Saved data entries
*** Begin section ***
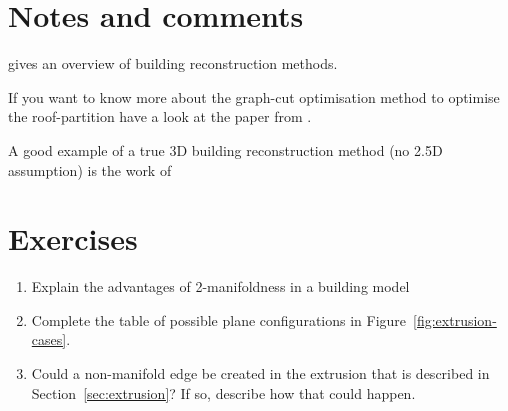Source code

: %
\section{Notes and comments}
\citet{Rottensteiner14} gives an overview of building reconstruction methods.

If you want to know more about the graph-cut optimisation method to optimise the roof-partition have a look at the paper from \citet{Zebedin08}.

A good example of a true 3D building reconstruction method (no 2.5D assumption) is the work of \citet{Nan2017}

%
\section{Exercises}

\begin{enumerate}
  \item Explain the advantages of 2-manifoldness in a building model
  \item Complete the table of possible plane configurations in Figure~\ref{fig:extrusion-cases}.
  \item Could a non-manifold edge be created in the extrusion that is described in Section~\ref{sec:extrusion}? If so, describe how that could happen.
\end{enumerate}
*** End section ***
Exercise: Output each line of the records exactly. Any picture is skipped.

Your solution:
Source code

: %
\section{Notes and comments}
\citet{Rottensteiner14} gives an overview of building reconstruction methods.

If you want to know more about the graph-cut optimisation method to optimise the roof-partition have a look at the paper from \citet{Zebedin08}.

A good example of a true 3D building reconstruction method (no 2.5D assumption) is the work of \citet{Nan2017}

%
\section{Exercises}

\begin{enumerate}
  \item Explain the advantages of 2-manifoldness in a building model
  \item Complete the table of possible plane configurations in Figure~\ref{fig:extrusion-cases}.
  \item Could a non-manifold edge be created in the extrusion that is described in Section~\ref{sec:extrusion}? If so, describe how that could happen.
\end{enumerate}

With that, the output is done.